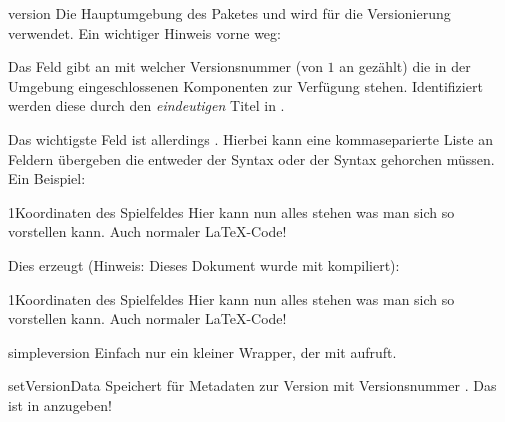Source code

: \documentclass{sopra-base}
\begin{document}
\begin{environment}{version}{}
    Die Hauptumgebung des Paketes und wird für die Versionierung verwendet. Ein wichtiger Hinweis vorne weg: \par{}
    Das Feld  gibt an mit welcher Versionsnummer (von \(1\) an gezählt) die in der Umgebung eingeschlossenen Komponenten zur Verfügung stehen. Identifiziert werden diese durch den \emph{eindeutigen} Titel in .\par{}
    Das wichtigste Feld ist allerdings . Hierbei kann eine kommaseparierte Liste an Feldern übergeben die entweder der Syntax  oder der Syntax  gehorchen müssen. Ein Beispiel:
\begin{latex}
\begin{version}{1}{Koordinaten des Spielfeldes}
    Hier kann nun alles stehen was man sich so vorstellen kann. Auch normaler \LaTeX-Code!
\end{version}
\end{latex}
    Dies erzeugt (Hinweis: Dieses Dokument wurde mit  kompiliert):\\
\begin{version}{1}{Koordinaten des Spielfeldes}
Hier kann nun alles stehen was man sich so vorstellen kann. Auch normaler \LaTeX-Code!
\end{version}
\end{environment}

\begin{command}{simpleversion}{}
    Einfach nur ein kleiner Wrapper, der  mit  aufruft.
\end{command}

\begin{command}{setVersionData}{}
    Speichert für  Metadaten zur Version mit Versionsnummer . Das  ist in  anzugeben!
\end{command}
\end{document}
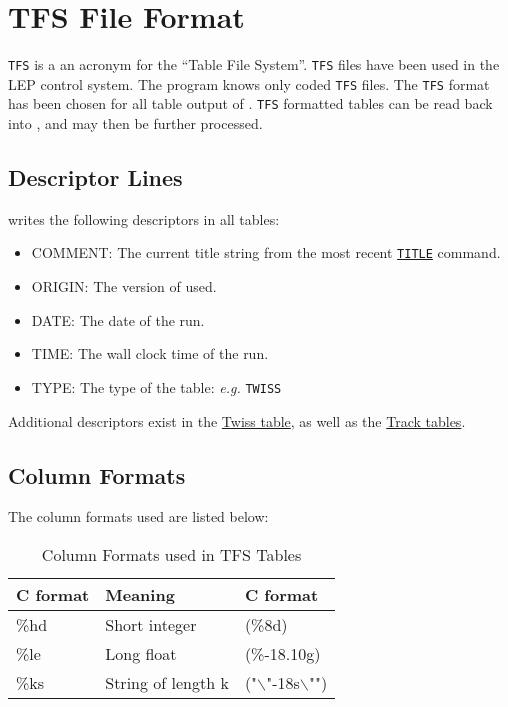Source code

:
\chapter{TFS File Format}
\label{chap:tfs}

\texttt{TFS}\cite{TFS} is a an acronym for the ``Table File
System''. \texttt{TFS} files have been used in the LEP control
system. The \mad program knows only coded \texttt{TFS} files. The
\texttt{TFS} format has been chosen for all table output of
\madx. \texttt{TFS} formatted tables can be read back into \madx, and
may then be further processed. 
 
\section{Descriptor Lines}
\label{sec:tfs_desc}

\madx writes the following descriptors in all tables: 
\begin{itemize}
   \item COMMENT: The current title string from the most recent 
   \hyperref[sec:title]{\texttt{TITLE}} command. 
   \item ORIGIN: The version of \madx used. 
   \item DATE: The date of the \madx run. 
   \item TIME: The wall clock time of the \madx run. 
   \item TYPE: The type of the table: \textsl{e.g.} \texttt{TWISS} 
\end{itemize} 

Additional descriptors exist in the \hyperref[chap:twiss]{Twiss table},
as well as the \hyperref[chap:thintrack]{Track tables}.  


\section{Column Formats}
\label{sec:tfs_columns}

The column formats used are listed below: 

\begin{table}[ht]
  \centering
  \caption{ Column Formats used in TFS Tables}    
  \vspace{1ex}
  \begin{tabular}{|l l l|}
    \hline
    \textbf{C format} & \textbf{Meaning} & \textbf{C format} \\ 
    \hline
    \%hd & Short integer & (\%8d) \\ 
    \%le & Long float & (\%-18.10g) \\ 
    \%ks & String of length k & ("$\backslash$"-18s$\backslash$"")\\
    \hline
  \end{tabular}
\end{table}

What you will do: Go through the listing above. Show each line where the word "kann" is found.

Exercise result:
    Das wichtigste Feld ist allerdings . Hierbei kann eine kommaseparierte Liste an Feldern übergeben die entweder der Syntax  oder der Syntax  gehorchen müssen. Ein Beispiel:
    Hier kann nun alles stehen was man sich so vorstellen kann. Auch normaler \LaTeX-Code!
Hier kann nun alles stehen was man sich so vorstellen kann. Auch normaler \LaTeX-Code!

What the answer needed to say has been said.